The breakthrough came when I got a copy of Hacker's Delight. It has stuff like how to detect overflow after it's happened (in C). Something twigged and then I just understood how to fill each word completely rather than use a power of 10. I don't know what confused me before.

But, of course, the real way to do it is to use assembly. You can't get close to high performance in C alone. In assembly you get the overflow bit. It's actually easier in a way! So you write tiny platform specific bits for the digits and build on that in C. My add and subtract were then as fast as GMP. I lost interest when it came to implement faster multiplication algorithms.

Code in case anyone is interested: https://github.com/georgek/bignums

By @lifthrasiir - 10 months

Modulo is surprisingly expensive even when you combine it with a quotient. It is almost always better to use binary "limbs", in this case 31 or 32 bits wide, because decimal parsing and printing should be much rarer than individual operations in general.

By @guyomes - 9 months

For a small survey of practical efficient methods for bignum arithmetic operations, the Algorithms section of the documentation of GMP [1] is excellent.

[1]: https://gmplib.org/manual/Algorithms

By @tgot - 9 months

I think that your description is almost excellent, but that you're fundamentally misleading in describing what you are doing as a "30-bit" digit.

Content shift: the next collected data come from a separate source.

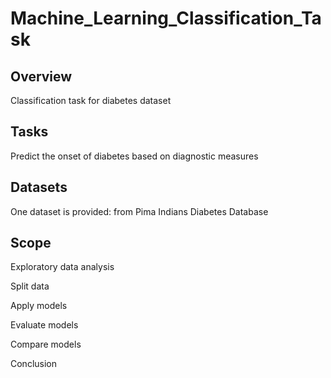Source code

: # Machine_Learning_Classification_Task

## Overview 
Classification task for diabetes dataset

## Tasks 
Predict the onset of diabetes based on diagnostic measures

## Datasets
One dataset is provided: from Pima Indians Diabetes Database

## Scope
Exploratory data analysis

Split data

Apply models

Evaluate models 

Compare models

Conclusion
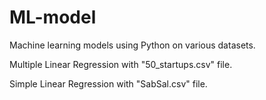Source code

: # ML-model
Machine learning models using Python on various datasets.

Multiple Linear Regression with "50_startups.csv" file.

Simple Linear Regression with "SabSal.csv" file.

It's a 10^9 digit mathematically, occupying 30 bits of storage. You do briefly mention that it's 10^9, but repeatedly say 30-bits.

By @nj5rq - 9 months

Fascinating article, I have always been wondering how these big number libraries worked.

As a side question, does anyone the program that the author used when making that "addition" and "multiplication" performance graph? Thanks.

By @kazinator - 9 months

LOL, I've been there: https://www.kylheku.com/cgit/txr/commit/mpi?id=98dedd310b1d5...

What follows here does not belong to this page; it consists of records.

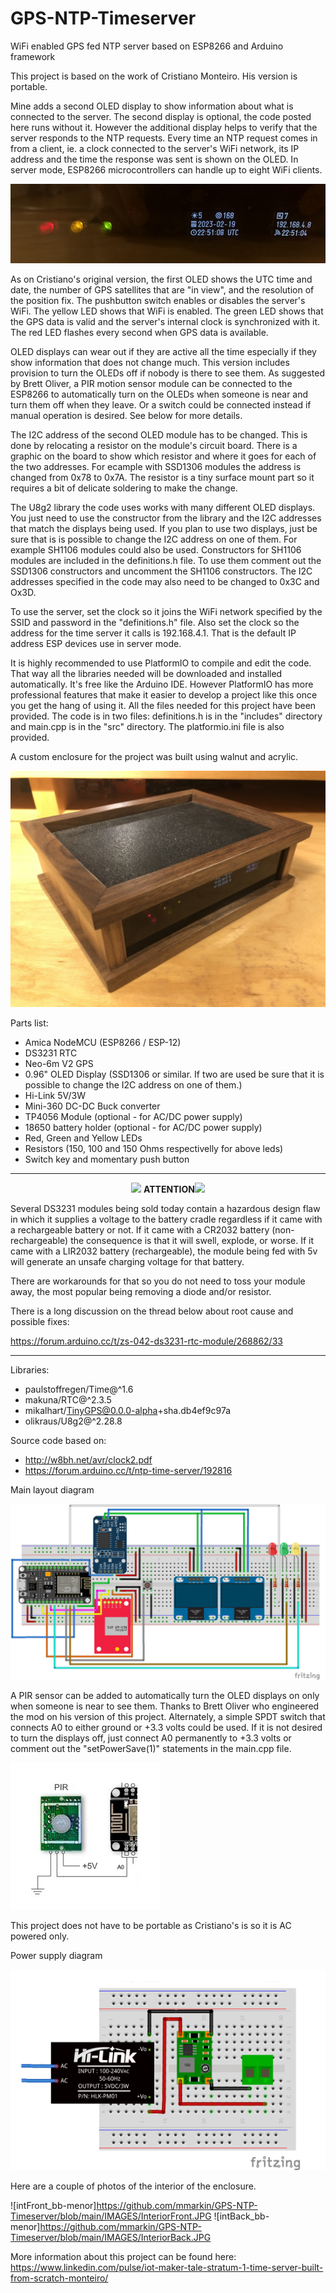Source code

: # GPS-NTP-Timeserver
WiFi enabled GPS fed NTP server based on ESP8266 and Arduino framework 

This project is based on the work of Cristiano Monteiro. His version is portable.

Mine adds a second OLED display to show information about what is connected to the server. The second display is optional, 
the code posted here runs without it. However the additional display helps to verify that the server responds to the NTP requests. 
Every time an NTP request comes in from a client, ie. a clock connected to the server's WiFi network, its IP address and 
the time the response was sent is shown on the OLED. In server mode, ESP8266 microcontrollers can handle up to eight WiFi 
clients.

![Displays_bb-menor](https://github.com/mmarkin/GPS-NTP-Timeserver/blob/main/IMAGES/FrontCloseUp.JPG)

As on Cristiano's original version, the first OLED shows the UTC time and date, the number of GPS satellites that are
"in view", and the resolution of the position fix. 
The pushbutton switch enables or disables the server's WiFi.
The yellow LED shows that WiFi is enabled. 
The green LED shows that the GPS data is valid and the server's internal clock is synchronized with it.    
The red LED flashes every second when GPS data is available. 

OLED displays can wear out if they are active all the time especially if they show information that does not change much.
This version includes provision to turn the OLEDs off if nobody is there to see them. As suggested by Brett Oliver, a
PIR motion sensor module can be connected to the ESP8266 to automatically turn on the OLEDs when someone
is near and turn them off when they leave. Or a switch could be connected instead if manual operation is desired.
See below for more details.

The I2C address of the second OLED module has to be changed. This is done by relocating a resistor on the module's circuit
board. There is a graphic on the board to show which resistor and where it goes for each of the two addresses. For ecample
with SSD1306 modules the address is changed from 0x78 to 0x7A. The resistor is a tiny surface mount part so it requires
a bit of delicate soldering to make the change.

The U8g2 library the code uses works with many different OLED displays. 
You just need to use the constructor from the library and the I2C addresses that match the displays being used.
If you plan to use two displays, just be sure that is is possible to change the I2C address on one of them.
For example SH1106 modules could also be used. Constructors for SH1106 modules are included in the definitions.h file. 
To use them comment out the SSD1306 constructors and uncomment the SH1106 constructors. 
The I2C addresses specified in the code may also need to be changed to 0x3C and Ox3D. 

To use the server, set the clock so it joins the WiFi network specified by the SSID and password in the "definitions.h" 
file. Also set the clock so the address for the time server it calls is 192.168.4.1. That is the default IP address ESP 
devices use in server mode.

It is highly recommended to use PlatformIO to compile and edit the code. That way all the libraries needed will be 
downloaded and installed automatically. It's free like the Arduino IDE. However PlatformIO has more professional features 
that make it easier to develop a project like this once you get the hang of using it. All the files needed for this project 
have been provided. The code is in two files: definitions.h is in the "includes" directory and main.cpp is in the "src" 
directory. The platformio.ini file is also provided. 
 
A custom enclosure for the project was built using walnut and acrylic.  

![Enclosure_bb-menor](https://github.com/mmarkin/GPS-NTP-Timeserver/blob/main/IMAGES/Enclosure.JPG)

Parts list:

- Amica NodeMCU (ESP8266 / ESP-12)                   
- DS3231 RTC
- Neo-6m V2 GPS
- 0.96" OLED Display (SSD1306 or similar. 
  If two are used be sure that it is possible to change the I2C address on one of them.) 
- Hi-Link 5V/3W
- Mini-360 DC-DC Buck converter
- TP4056 Module (optional - for AC/DC power supply)
- 18650 battery holder (optional - for AC/DC power supply)
- Red, Green and Yellow LEDs
- Resistors (150, 100 and 150 Ohms respectivelly for above leds)
- Switch key and momentary push button

---
<p align="center"><img src="https://user-images.githubusercontent.com/38574378/132773469-08fb7b59-2f9d-4641-9665-c8d50d3904bc.png">  
<b>ATTENTION</b><img src="https://user-images.githubusercontent.com/38574378/132773469-08fb7b59-2f9d-4641-9665-c8d50d3904bc.png"></p> 

Several DS3231 modules being sold today contain a hazardous design flaw in which it supplies a voltage to the battery cradle 
regardless if it came with a rechargeable battery or not. 
If it came with a CR2032 battery (non-rechargeable) the consequence is that it will swell, explode, or worse. 
If it came with a LIR2032 battery (rechargeable), the module being fed with 5v will generate an unsafe charging voltage for 
that battery.

There are workarounds for that so you do not need to toss your module away, the most popular being removing a diode and/or 
resistor.

There is a long discussion on the thread below about root cause and possible fixes:

https://forum.arduino.cc/t/zs-042-ds3231-rtc-module/268862/33

---

Libraries:

- paulstoffregen/Time@^1.6
- makuna/RTC@^2.3.5
- mikalhart/TinyGPS@0.0.0-alpha+sha.db4ef9c97a
- olikraus/U8g2@^2.28.8

Source code based on:

- http://w8bh.net/avr/clock2.pdf
- https://forum.arduino.cc/t/ntp-time-server/192816

Main layout diagram

![sketch_bb-menor](https://github.com/mmarkin/GPS-NTP-Timeserver/blob/main/IMAGES/MainBoard.png)

A PIR sensor can be added to automatically turn the OLED displays on only when someone is near to see them.
Thanks to Brett Oliver who engineered the mod on his version of this project.
Alternately, a simple SPDT switch that connects A0 to either ground or +3.3 volts could be used. 
If it is not desired to turn the displays off, just connect A0 permanently to +3.3 volts or comment out the 
"setPowerSave(1)" statements in the main.cpp file. 

![pir_bb-menor](https://github.com/mmarkin/GPS-NTP-Timeserver/blob/main/IMAGES/PIR.jpg)

This project does not have to be portable as Cristiano's is so it is AC powered only. 

Power supply diagram

![power supply_bb-menor](https://github.com/mmarkin/GPS-NTP-Timeserver/blob/main/IMAGES/PowerSupply.png)

Here are a couple of photos of the interior of the enclosure.

![intFront_bb-menor]https://github.com/mmarkin/GPS-NTP-Timeserver/blob/main/IMAGES/InteriorFront.JPG
![intBack_bb-menor]https://github.com/mmarkin/GPS-NTP-Timeserver/blob/main/IMAGES/InteriorBack.JPG

More information about this project can be found here:
https://www.linkedin.com/pulse/iot-maker-tale-stratum-1-time-server-built-from-scratch-monteiro/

(Patch was originally from 2011; it was bugfixed once, and then in 2015 converted to git commit:

https://www.kylheku.com/cgit/txr/commit/mpi-patches/faster-s... )

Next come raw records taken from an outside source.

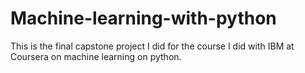 # Machine-learning-with-python
This is the final capstone project I did for the course I did with IBM at Coursera on machine learning on python.
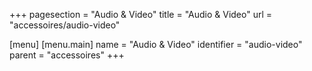 +++
pagesection = "Audio & Video"
title = "Audio & Video"
url = "accessoires/audio-video"

[menu]
[menu.main]
		name = "Audio & Video"
		identifier = "audio-video"
		parent = "accessoires"
+++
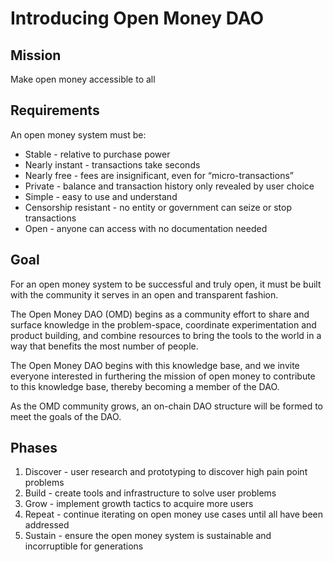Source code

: # Introducing Open Money DAO

## Mission

Make open money accessible to all

## Requirements

An open money system must be:

* Stable - relative to purchase power
* Nearly instant - transactions take seconds
* Nearly free - fees are insignificant, even for “micro-transactions”
* Private - balance and transaction history only revealed by user choice
* Simple - easy to use and understand
* Censorship resistant - no entity or government can seize or stop transactions
* Open - anyone can access with no documentation needed

## Goal

For an open money system to be successful and truly open, it must be built with the community it serves in an open and transparent fashion.

The Open Money DAO \(OMD\) begins as a community effort to share and surface knowledge in the problem-space, coordinate experimentation and product building, and combine resources to bring the tools to the world in a way that benefits the most number of people.

The Open Money DAO begins with this knowledge base, and we invite everyone interested in furthering the mission of open money to contribute to this knowledge base, thereby becoming a member of the DAO.

As the OMD community grows, an on-chain DAO structure will be formed to meet the goals of the DAO.

## Phases

1. Discover - user research and prototyping to discover high pain point problems
2. Build - create tools and infrastructure to solve user problems
3. Grow - implement growth tactics to acquire more users
4. Repeat - continue iterating on open money use cases until all have been addressed
5. Sustain - ensure the open money system is sustainable and incorruptible for generations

Another one: faster highest-bit search:

https://www.kylheku.com/cgit/txr/tree/mpi-patches/bit-search...

That does use GCC built-ins today: https://www.kylheku.com/cgit/txr/commit/?id=15b7c542dc44899e...

By @parentheses - 9 months

I am so surprised that there's no exploration of Karatsuba's algorithm. That's what makes the Python implementation perform.

I actually came here hoping to find discussion on Karatsuba. https://en.m.wikipedia.org/wiki/Karatsuba_algorithm

By @chubot - 9 months

Very useful post! Also it's cool to see how many people in this thread have worked on this problem -- lots of new info here I haven't seen

I wonder if anyone is interested in implementing a big numbers in Oils? It's a Unix shell with TWO complete implementations - the "executable spec" in Python, and an automatic translation to pure C++ (which is 30x-50x faster)

We currently use 64-bit integers in C++, but big nums are a better semantic. Some trivia about bad shell semantics here:

Integers - Don't do whatever Python or C++ does - https://www.oilshell.org/blog/2024/03/release-0.21.0.html#in...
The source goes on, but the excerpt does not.